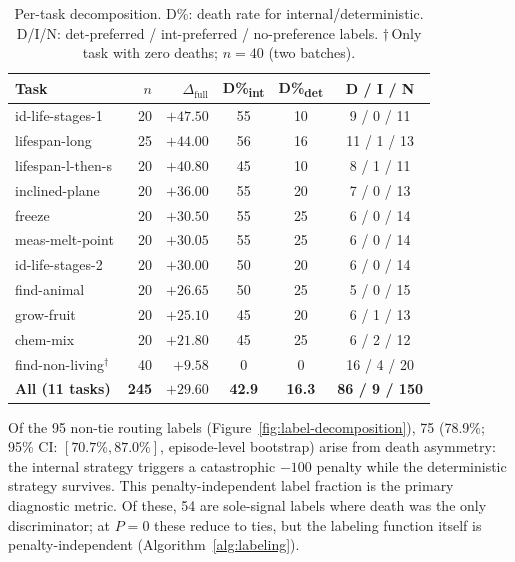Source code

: \begin{table}[t]
\centering
\scriptsize
\setlength{\tabcolsep}{2.5pt}
\begin{tabular}{@{}lrrccc@{}}
\toprule
Task & $n$ & $\Delta_\text{full}$ & D\%\textsubscript{int} & D\%\textsubscript{det} & D / I / N \\
\midrule
id-life-stages-1       & 20  & $+47.50$ & 55   & 10   & 9 / 0 / 11  \\
lifespan-long          & 25  & $+44.00$ & 56   & 16   & 11 / 1 / 13 \\
lifespan-l-then-s      & 20  & $+40.80$ & 45   & 10   & 8 / 1 / 11  \\
inclined-plane         & 20  & $+36.00$ & 55   & 20   & 7 / 0 / 13  \\
freeze                 & 20  & $+30.50$ & 55   & 25   & 6 / 0 / 14  \\
meas-melt-point        & 20  & $+30.05$ & 55   & 25   & 6 / 0 / 14  \\
id-life-stages-2       & 20  & $+30.00$ & 50   & 20   & 6 / 0 / 14  \\
find-animal            & 20  & $+26.65$ & 50   & 25   & 5 / 0 / 15  \\
grow-fruit             & 20  & $+25.10$ & 45   & 20   & 6 / 1 / 13  \\
chem-mix               & 20  & $+21.80$ & 45   & 25   & 6 / 2 / 12  \\
\midrule
find-non-living$^\dagger$ & 40 & $+9.58$ & 0  & 0    & 16 / 4 / 20 \\
\midrule
\textbf{All (11 tasks)} & \textbf{245} & $\mathbf{+29.60}$ & \textbf{42.9} & \textbf{16.3} & \textbf{86 / 9 / 150} \\
\bottomrule
\end{tabular}
\caption{Per-task decomposition. D\%: death rate for internal/deterministic. D/I/N: det-preferred / int-preferred / no-preference labels. $\dagger$\,Only task with zero deaths; $n{=}40$ (two batches).}
\label{tab:per-task}
\end{table}

Of the 95 non-tie routing labels (Figure~\ref{fig:label-decomposition}), 75 (78.9\%; 95\% CI: $[70.7\%, 87.0\%]$, episode-level bootstrap) arise from death asymmetry: the internal strategy triggers a catastrophic $-100$ penalty while the deterministic strategy survives. This penalty-independent label fraction is the primary diagnostic metric. Of these, 54 are sole-signal labels where death was the only discriminator; at $P{=}0$ these reduce to ties, but the labeling function itself is penalty-independent (Algorithm~\ref{alg:labeling}).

------------------------------------

■ **The task**: A single figure is the whole answer: the number of lines in the material above where the string "dagger" occurs.

■ **Task response**: 2